Serving Hybrid LLM Loads with SLO Guarantees Using CPU-GPU Attention Piggybacking

New system offloads attention computation to CPUs, freeing GPUs to handle 1.48x more latency-sensitive requests.

Deep Dive

A research team led by Zizhao Mo has introduced OmniServe, a breakthrough system for managing hybrid AI workloads in shared computing clusters. The core innovation is an 'Attention Piggybacking' mechanism that dynamically offloads the computationally intensive Attention operations from best-effort (BE) AI services—like batch processing or non-urgent tasks—to available CPU resources. This prevents these BE tasks from monopolizing GPU memory and causing interference with latency-sensitive (LS) services, such as real-time chatbots, which have strict Service Level Objective (SLO) requirements for response time. By facilitating asynchronous communication between CPU and GPU streams, OmniServe ensures GPUs are never blocked waiting for results, dramatically improving overall hardware utilization.

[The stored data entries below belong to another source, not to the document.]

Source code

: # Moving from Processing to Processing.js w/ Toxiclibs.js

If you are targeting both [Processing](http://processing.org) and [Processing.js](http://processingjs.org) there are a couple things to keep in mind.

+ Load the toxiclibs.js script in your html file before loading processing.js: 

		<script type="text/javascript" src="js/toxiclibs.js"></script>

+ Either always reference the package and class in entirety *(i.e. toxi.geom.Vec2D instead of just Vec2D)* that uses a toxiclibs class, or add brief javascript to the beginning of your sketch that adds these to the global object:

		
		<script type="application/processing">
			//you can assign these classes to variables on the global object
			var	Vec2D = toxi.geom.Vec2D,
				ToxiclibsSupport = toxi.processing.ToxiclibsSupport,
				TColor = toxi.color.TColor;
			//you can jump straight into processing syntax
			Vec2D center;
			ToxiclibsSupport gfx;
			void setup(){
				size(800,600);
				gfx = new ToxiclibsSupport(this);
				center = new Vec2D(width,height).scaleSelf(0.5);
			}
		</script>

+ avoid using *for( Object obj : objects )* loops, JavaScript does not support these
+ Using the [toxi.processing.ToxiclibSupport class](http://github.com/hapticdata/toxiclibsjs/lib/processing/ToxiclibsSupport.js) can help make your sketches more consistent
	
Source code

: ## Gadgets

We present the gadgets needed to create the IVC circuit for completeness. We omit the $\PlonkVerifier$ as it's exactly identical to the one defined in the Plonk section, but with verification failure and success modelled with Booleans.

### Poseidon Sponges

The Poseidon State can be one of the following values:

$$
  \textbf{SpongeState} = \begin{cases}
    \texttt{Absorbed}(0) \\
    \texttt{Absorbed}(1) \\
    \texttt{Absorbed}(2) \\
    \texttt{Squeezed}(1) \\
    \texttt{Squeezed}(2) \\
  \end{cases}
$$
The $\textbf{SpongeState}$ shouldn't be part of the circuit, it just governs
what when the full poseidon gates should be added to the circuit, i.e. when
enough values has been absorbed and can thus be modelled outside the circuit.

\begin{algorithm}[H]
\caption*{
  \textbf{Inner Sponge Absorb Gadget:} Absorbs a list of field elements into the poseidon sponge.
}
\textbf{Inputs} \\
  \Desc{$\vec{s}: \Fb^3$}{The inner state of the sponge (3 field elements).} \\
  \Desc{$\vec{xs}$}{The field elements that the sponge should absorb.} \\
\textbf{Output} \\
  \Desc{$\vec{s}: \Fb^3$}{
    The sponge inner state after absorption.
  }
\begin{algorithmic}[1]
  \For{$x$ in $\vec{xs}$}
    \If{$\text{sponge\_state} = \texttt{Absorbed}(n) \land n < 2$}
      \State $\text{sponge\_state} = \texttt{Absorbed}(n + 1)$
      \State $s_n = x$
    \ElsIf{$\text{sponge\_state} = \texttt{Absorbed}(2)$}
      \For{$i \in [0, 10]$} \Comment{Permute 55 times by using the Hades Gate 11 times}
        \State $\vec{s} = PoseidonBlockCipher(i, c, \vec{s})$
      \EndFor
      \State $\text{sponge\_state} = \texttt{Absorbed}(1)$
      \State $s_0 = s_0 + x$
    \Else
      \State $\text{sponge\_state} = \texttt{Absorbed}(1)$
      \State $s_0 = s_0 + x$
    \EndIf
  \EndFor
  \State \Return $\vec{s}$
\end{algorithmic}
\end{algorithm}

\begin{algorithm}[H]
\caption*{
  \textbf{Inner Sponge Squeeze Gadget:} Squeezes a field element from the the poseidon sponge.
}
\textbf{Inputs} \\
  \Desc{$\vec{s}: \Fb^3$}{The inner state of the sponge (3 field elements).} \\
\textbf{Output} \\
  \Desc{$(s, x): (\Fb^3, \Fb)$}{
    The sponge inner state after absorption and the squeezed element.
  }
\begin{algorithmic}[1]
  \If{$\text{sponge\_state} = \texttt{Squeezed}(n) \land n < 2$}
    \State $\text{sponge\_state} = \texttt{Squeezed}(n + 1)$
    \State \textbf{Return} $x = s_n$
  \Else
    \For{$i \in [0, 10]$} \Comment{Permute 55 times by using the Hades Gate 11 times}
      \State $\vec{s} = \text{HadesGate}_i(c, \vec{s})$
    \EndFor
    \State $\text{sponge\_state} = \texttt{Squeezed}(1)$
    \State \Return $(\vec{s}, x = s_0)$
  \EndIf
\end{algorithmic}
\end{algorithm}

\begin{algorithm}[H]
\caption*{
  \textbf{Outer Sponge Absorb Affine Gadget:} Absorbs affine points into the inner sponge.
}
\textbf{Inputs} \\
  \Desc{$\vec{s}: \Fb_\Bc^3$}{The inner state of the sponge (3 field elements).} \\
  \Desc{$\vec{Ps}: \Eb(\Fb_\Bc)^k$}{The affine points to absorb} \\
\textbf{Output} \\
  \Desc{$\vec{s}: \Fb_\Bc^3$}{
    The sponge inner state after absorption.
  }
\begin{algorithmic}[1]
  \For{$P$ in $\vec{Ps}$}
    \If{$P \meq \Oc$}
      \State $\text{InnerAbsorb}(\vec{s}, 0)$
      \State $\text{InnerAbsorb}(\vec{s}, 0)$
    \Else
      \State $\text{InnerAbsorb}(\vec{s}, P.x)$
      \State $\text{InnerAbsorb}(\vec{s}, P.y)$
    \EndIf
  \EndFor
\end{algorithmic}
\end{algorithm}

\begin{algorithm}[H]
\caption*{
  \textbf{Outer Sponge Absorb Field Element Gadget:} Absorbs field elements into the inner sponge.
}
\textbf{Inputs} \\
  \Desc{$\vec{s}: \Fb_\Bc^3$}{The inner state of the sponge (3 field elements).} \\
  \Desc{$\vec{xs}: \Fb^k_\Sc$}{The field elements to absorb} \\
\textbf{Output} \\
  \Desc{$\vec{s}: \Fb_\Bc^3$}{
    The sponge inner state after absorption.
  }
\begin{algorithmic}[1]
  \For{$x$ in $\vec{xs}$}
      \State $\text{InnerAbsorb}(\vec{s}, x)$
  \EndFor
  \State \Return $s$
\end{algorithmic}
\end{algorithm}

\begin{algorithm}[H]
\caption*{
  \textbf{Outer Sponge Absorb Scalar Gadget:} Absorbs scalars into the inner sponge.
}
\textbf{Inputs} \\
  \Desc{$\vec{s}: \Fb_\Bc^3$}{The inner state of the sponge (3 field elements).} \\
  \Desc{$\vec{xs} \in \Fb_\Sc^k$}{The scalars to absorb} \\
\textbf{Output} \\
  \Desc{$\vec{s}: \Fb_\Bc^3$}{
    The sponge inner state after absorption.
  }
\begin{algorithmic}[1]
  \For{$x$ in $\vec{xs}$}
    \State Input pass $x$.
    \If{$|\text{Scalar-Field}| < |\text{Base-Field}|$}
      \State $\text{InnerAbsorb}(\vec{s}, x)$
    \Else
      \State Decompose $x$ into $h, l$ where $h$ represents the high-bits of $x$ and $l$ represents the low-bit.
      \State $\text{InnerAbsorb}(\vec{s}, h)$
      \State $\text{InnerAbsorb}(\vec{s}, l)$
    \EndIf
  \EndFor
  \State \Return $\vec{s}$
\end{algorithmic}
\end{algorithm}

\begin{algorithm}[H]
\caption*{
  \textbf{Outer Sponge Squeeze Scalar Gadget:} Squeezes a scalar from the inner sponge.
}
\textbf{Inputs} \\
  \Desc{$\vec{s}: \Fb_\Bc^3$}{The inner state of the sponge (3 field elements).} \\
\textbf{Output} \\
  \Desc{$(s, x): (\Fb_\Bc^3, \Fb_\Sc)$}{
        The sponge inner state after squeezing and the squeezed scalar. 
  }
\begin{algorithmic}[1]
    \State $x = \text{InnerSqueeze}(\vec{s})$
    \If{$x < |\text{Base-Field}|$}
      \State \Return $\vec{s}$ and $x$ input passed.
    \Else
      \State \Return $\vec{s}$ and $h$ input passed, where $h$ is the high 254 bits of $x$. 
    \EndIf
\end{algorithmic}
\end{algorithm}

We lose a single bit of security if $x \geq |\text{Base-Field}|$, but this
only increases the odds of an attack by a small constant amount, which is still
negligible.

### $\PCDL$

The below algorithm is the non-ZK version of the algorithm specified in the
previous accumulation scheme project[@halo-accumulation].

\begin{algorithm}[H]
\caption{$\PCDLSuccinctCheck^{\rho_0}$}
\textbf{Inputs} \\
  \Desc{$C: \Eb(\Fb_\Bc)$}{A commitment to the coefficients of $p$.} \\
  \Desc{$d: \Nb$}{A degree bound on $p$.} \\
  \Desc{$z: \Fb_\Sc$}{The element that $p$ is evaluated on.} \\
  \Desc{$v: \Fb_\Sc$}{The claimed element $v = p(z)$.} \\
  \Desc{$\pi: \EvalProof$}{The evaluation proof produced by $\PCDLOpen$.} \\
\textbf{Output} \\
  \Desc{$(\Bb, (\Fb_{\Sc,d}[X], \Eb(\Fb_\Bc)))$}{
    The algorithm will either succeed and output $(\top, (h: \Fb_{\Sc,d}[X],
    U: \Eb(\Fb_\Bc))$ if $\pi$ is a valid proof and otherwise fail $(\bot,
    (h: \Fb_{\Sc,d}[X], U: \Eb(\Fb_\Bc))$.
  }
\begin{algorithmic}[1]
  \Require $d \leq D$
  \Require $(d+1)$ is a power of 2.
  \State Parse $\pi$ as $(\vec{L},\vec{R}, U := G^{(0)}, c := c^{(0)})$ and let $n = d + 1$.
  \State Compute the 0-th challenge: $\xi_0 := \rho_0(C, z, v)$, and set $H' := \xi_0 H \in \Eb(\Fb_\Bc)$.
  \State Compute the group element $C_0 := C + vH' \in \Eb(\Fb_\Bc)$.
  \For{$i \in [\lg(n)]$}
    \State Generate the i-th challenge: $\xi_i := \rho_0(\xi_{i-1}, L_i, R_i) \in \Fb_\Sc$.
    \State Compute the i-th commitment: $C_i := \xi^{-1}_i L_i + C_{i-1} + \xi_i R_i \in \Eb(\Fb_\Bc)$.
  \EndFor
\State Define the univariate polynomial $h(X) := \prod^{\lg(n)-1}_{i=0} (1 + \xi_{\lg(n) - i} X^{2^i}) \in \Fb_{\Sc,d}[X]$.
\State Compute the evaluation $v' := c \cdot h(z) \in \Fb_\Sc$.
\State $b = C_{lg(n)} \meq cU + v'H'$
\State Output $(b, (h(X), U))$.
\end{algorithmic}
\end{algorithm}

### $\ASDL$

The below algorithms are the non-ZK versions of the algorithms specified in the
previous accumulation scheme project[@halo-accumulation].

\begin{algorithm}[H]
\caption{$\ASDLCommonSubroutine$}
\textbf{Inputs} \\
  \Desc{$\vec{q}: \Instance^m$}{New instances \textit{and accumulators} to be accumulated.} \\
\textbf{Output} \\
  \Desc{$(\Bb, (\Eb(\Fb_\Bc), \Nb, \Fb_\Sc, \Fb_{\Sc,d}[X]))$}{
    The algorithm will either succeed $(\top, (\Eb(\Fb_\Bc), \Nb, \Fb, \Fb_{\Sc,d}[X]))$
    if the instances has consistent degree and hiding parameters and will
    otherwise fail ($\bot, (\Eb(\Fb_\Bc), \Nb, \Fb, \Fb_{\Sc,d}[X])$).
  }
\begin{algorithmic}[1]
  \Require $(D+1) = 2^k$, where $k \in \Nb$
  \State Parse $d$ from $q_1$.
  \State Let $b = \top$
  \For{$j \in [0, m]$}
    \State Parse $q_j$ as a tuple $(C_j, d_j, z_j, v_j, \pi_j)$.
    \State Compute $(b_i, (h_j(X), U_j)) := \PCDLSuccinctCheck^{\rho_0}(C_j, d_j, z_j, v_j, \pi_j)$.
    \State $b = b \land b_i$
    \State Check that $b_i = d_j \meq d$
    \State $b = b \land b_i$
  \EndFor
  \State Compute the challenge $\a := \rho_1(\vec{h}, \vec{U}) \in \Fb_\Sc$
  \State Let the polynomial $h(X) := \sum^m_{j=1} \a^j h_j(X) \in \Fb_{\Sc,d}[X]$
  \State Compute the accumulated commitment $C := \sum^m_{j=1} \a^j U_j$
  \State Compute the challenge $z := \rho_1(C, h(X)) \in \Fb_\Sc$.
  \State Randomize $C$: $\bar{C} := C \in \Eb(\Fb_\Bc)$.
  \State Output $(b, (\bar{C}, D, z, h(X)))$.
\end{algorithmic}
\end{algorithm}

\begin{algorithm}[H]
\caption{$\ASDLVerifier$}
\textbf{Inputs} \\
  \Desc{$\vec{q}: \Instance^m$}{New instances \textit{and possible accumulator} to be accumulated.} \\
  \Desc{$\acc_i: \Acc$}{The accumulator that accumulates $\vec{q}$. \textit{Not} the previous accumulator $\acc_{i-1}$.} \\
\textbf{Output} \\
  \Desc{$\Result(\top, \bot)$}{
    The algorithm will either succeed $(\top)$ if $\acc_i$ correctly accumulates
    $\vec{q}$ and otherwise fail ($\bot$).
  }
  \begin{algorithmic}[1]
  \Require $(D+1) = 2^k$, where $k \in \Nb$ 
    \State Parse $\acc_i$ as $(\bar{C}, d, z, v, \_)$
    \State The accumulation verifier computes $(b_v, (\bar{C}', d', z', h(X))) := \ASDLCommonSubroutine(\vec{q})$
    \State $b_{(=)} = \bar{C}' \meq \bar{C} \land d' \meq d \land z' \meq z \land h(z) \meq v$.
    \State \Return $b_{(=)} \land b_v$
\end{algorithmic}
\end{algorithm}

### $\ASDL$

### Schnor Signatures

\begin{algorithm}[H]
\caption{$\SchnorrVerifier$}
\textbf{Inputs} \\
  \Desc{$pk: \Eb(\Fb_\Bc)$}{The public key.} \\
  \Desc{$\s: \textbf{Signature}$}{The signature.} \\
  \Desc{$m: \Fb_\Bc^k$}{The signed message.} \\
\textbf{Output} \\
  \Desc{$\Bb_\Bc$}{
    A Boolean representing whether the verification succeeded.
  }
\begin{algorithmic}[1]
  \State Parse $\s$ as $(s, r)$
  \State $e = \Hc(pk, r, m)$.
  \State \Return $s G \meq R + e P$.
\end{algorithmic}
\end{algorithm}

OmniServe also implements a dynamic batching control policy that adapts to fluctuating request patterns, optimizing the 'Dense module' computations through layer-wise batching. In practical tests, the system delivered staggering performance gains: it improved the SLO attainment rate for critical latency-sensitive services by up to 1.48 times. Simultaneously, it unleashed the potential of best-effort services, boosting their serving throughput by nearly an order of magnitude—up to 9.85 times higher—compared to existing state-of-the-art serving systems like vLLM or TGI. This represents a major leap in data center efficiency, allowing providers to host more diverse AI models on the same infrastructure without performance penalties.

Key Points
  • Uses 'Attention Piggybacking' to offload BE service computations to CPUs, preventing GPU blocking and memory contention.
  • Improves SLO attainment for latency-sensitive services by 1.48x and boosts best-effort service throughput by 9.85x.
  • Features dynamic batching to adapt to request fluctuations, optimizing layer-wise computation for improved efficiency.

Why It Matters

Enables cloud providers to run more AI services cost-effectively on shared hardware while guaranteeing performance for critical applications.